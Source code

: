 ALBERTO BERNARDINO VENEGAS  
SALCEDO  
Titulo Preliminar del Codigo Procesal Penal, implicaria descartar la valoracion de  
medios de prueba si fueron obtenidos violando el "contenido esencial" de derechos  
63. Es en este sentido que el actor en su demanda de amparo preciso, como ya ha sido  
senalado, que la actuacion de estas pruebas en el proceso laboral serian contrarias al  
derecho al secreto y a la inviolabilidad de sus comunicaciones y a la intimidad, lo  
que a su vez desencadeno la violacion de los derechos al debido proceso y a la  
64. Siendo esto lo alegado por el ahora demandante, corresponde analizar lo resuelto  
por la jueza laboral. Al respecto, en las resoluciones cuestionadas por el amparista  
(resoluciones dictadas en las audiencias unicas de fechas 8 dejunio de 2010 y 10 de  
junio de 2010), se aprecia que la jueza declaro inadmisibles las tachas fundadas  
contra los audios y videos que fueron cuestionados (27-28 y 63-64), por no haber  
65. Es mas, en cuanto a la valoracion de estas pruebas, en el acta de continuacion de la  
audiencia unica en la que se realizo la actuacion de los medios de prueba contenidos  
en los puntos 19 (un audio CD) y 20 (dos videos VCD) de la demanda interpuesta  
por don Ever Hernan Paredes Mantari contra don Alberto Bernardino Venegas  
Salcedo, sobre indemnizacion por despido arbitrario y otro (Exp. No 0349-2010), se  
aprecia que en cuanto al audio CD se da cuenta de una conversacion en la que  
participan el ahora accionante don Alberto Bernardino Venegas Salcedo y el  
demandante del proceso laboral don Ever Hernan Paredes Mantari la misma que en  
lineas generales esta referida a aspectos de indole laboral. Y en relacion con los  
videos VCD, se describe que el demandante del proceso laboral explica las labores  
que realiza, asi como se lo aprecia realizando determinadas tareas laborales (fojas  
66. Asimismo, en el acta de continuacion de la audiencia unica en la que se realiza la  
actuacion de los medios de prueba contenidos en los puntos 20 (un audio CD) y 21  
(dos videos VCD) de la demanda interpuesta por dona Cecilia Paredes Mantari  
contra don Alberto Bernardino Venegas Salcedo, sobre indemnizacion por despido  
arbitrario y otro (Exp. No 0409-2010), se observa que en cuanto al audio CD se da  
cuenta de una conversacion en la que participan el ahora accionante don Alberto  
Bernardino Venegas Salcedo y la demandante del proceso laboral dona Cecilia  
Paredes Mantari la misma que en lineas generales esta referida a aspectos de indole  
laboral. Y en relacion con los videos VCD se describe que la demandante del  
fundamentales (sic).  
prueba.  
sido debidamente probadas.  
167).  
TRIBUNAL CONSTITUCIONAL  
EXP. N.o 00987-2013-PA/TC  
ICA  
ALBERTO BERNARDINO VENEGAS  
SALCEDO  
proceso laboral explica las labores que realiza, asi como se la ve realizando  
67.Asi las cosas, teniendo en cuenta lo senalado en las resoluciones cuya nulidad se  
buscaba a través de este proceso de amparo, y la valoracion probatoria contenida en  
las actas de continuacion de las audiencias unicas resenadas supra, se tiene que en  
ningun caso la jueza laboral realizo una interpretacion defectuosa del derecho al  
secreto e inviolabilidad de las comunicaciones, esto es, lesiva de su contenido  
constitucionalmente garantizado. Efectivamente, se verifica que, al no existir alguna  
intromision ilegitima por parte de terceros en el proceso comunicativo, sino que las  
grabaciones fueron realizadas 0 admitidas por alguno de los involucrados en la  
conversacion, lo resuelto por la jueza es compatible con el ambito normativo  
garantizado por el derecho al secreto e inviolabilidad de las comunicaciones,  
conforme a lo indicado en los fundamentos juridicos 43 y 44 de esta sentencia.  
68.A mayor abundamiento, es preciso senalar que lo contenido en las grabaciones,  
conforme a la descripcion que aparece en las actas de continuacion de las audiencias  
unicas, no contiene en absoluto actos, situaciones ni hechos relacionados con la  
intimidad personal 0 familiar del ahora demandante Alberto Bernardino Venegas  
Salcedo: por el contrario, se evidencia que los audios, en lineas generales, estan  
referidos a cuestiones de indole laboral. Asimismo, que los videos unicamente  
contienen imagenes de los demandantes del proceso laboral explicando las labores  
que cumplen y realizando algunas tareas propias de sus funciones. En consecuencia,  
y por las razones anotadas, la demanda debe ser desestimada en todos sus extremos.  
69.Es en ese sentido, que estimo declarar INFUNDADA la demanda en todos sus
* * * * *
→ **Exercise aim**
Retype exactly the lines of the data above that fall between the line with "unicas, no contiene" and the line with "que cumplen y", inclusive, and add nothing.

→ **Solution for this task**
unicas, no contiene en absoluto actos, situaciones ni hechos relacionados con la  
intimidad personal 0 familiar del ahora demandante Alberto Bernardino Venegas  
Salcedo: por el contrario, se evidencia que los audios, en lineas generales, estan  
referidos a cuestiones de indole laboral. Asimismo, que los videos unicamente  
contienen imagenes de los demandantes del proceso laboral explicando las labores  
que cumplen y realizando algunas tareas propias de sus funciones. En consecuencia,  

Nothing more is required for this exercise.